------ Data listing

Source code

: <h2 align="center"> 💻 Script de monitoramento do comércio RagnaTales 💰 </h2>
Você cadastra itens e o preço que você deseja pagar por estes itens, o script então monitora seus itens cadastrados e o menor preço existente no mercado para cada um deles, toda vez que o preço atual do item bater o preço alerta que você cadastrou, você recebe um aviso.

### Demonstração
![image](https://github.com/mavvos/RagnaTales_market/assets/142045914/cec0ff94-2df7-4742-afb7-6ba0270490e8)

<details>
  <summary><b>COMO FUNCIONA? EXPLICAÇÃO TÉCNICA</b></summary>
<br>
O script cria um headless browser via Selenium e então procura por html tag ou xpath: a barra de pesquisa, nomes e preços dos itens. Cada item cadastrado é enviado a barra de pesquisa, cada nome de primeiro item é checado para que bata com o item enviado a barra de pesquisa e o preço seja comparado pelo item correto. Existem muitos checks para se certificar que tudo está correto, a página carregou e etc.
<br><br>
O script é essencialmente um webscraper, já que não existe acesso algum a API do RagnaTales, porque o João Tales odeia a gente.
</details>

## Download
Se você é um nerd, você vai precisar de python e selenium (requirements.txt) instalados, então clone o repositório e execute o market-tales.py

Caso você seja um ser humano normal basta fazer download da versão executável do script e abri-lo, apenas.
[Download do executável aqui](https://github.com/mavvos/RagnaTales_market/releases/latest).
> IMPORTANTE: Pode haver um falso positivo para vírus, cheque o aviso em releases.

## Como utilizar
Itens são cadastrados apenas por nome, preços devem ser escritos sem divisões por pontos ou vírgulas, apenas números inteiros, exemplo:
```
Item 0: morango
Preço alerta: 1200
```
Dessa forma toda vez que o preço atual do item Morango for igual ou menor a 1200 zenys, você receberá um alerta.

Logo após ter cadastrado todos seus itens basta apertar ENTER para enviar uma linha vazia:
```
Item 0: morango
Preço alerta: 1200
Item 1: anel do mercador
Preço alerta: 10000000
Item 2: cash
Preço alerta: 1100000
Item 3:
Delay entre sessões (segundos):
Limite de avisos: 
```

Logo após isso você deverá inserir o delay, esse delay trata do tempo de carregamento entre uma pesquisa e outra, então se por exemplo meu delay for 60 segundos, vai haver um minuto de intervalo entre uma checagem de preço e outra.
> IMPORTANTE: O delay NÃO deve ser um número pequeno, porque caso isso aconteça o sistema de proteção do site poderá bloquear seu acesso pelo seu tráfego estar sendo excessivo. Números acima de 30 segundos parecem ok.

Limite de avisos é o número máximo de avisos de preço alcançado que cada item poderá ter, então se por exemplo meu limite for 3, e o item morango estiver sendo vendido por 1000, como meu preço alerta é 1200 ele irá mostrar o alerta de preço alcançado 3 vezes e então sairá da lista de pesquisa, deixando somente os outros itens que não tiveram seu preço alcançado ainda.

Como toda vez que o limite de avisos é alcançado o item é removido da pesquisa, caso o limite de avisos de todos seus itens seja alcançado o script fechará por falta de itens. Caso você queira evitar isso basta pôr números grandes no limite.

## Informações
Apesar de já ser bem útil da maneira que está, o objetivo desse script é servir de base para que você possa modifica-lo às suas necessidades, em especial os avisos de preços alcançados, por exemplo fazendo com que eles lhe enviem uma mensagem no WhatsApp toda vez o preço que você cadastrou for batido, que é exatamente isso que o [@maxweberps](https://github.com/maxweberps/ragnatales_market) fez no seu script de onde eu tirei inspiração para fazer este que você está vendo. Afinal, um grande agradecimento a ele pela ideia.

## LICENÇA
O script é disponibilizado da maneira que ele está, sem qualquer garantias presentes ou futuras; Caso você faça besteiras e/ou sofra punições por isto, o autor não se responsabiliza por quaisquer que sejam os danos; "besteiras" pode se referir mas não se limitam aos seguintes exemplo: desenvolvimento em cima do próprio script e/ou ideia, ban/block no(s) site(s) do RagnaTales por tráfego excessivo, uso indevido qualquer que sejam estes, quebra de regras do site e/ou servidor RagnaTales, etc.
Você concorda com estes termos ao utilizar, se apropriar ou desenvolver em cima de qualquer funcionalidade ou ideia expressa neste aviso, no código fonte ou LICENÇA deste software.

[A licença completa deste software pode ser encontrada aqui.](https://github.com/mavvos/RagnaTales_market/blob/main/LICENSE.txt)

------------

From the line that contains "Você concorda com" to the last line of the material above, repeat every line exactly, keeping both the first and the last.

Você concorda com estes termos ao utilizar, se apropriar ou desenvolver em cima de qualquer funcionalidade ou ideia expressa neste aviso, no código fonte ou LICENÇA deste software.

[A licença completa deste software pode ser encontrada aqui.](https://github.com/mavvos/RagnaTales_market/blob/main/LICENSE.txt)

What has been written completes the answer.